Today, Trump took part in the White House tradition, "pardoning" two turkeys from the upcoming Thanksgiving feast. He used the occasion to make jokes at the expense of people like Gov. J.B. Pritzker he regards as political threats, but also victims of human rights abuses and the refugees he illegally deported to a notorious torture prison in El Salvador.
Bizarrely, but not entirely unexpectedly, he also took a swing at Jacqueline Kennedy Onassis. Standing in what used to be the Rose Garden, which the former First Lady designed, he insisted that attendees would be standing in mud if he hadn't paved it over (and if he'd chosen to hold an outdoor event in the rain in a literal garden).
"Joking" aside, there was other news on the pardon front today. As a rule, Trump has issued pardons to three kinds of people: those who can pay him for it, those who have committed the exact crimes he himself is known or suspected to have committed, and those whose crimes were done on his behalf. Earlier this month, Trump issued what was supposed to be a mostly ceremonial pardon for people in that last category: the loyalists who presented themselves—falsely—as the legitimate electors from states Trump claimed to have won.
But the language of the pardon now appears to be so broad that it may cover everyone who committed any crime related to elections in 2020—and the first criminal defendant in such a case is using it in court.
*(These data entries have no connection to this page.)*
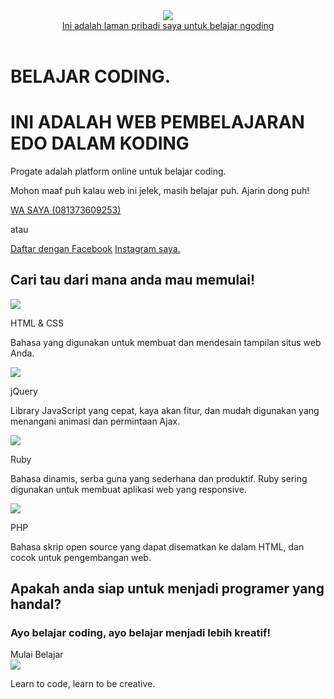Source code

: <!DOCTYPE html>
<html>
  <head>
    <meta charset="utf-8">
    <meta name="viewport" content="width=device-width, initial-scale=1.0">
    <title>EDO BELAJAR NGODING</title>
    <link rel="stylesheet" href="stylesheet.css">
    <link rel="stylesheet" href="responsive.css">
    <link rel="stylesheet" href="//maxcdn.bootstrapcdn.com/font-awesome/4.5.0/css/font-awesome.min.css">
  </head>
  <body>
    <header>
      <div class="container">
        <div class="header-left">
          <img class="logo" src="https://prog-8.com/images/html/advanced/main_logo.png">
        </div>
        <div class="header-right">
          <a href="#" class="login">Ini adalah laman pribadi saya untuk belajar ngoding</a>
        </div>
      </div>
    </header>
     <div class="top-wrapper">
      <div class="container">
        <h1>BELAJAR CODING.</h1>
        <h1>INI ADALAH WEB PEMBELAJARAN EDO DALAM KODING</h1>
        <p>Progate adalah platform online untuk belajar coding.</p>
        <p>Mohon maaf puh kalau web ini jelek, masih belajar puh. Ajarin dong puh!</p>
        <div class="btn-wrapper">
          <a href="#" class="btn whatsapp">WA SAYA (081373609253)</a>
          <p>atau</p>
          <a href="#" class="btn facebook"><span class="fa fa-facebook"></span>Daftar dengan Facebook</a>
          <a href="https://www.instagram.com/arswendo.erz/" class="btn instagram"><span class="fa fa-instagram"></span>Instagram saya.</a>
        </div>
      </div>
    </div>
    <div class="lesson-wrapper">
      <div class="container">
        <div class="heading">
          <h2>Cari tau dari mana anda mau memulai!</h2>
        </div>
        <div class="lessons">
          <div class="lesson">
            <div class="lesson-icon">
              <img src="https://prog-8.com/images/html/advanced/html.png">
               <p>HTML & CSS</p>
            </div>
             <p class="text-contents">Bahasa yang digunakan untuk membuat dan mendesain tampilan situs web Anda. </p>
          </div>
          <div class="lesson">
            <div class="lesson-icon">
              <img src="https://prog-8.com/images/html/advanced/jQuery.png">
              <p>jQuery</p>
            </div>
            <p class="text-contents">Library JavaScript yang cepat, kaya akan fitur, dan mudah digunakan yang menangani animasi dan permintaan Ajax.</p>
          </div>
          <div class="lesson">
            <div class="lesson-icon">
              <img src="https://prog-8.com/images/html/advanced/ruby.png">
              <p>Ruby</p>
            </div>
            <p class="text-contents">Bahasa dinamis, serba guna yang sederhana dan produktif. Ruby sering digunakan untuk membuat aplikasi web yang responsive.</p>
          </div>
          <div class="lesson">
            <div class="lesson-icon">
              <img src="https://prog-8.com/images/html/advanced/php.png">
              <p>PHP</p>
            </div>
            <p class="text-contents">Bahasa skrip open source yang dapat disematkan ke dalam HTML, dan cocok untuk pengembangan web.</p>
          </div>
          <div class="clear"></div>
        </div>
      </div>
    </div>
    <div class="message-wrapper">
      <div class="container">
        <div class="heading">
          <h2>Apakah anda siap untuk menjadi programer yang handal?</h2>
          <h3>Ayo belajar coding, ayo belajar menjadi lebih kreatif!</h3>
        </div>
        <span class="btn message">Mulai Belajar</span>
      </div>
    </div>
    <footer>
      <div class="container">
        <img src="https://prog-8.com/images/html/advanced/footer_logo.png">
        <p>Learn to code, learn to be creative.</p>
      </div>
    </footer>
  </body>
</html>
That defendant, Matthew Laiss, voted for Trump twice in two different states. (He was caught because, contrary to Trump's wild claims about mail-in voting, it is very easy to determine when someone votes twice in two different jurisdictions.)
In other words, in pardoning members of his inner circle who committed a very specific kind of crime in an attempt to keep Trump in power in spite of having lost the election—a kind of "voter fraud" he strongly approves of—he may have also unintentionally pardoned an unknown number of other people who committed the rare but more garden-variety form of illegal voting. That kind of voter fraud is extremely rare, accounting for less than one vote in a million, according to one study, but Trump routinely tries to get people to believe that the 2020 election he lost involved millions of such illegal ballots.
This is the second time this month alone that Trump has gotten confused over what he was doing with pardons. That may explain why he has been trying to claim that it was his predecessor, President Joe Biden, who didn't know what pardons he was signing.
Why does this matter?
- Needing to believe that other people have the cognitive issues you yourself are struggling with is called projection, and it's not a sign of good mental health.
- This isn't the sort of thing that would ever happen in a competently run administration.
- Giving your supporters a license to commit crimes is what dictators do.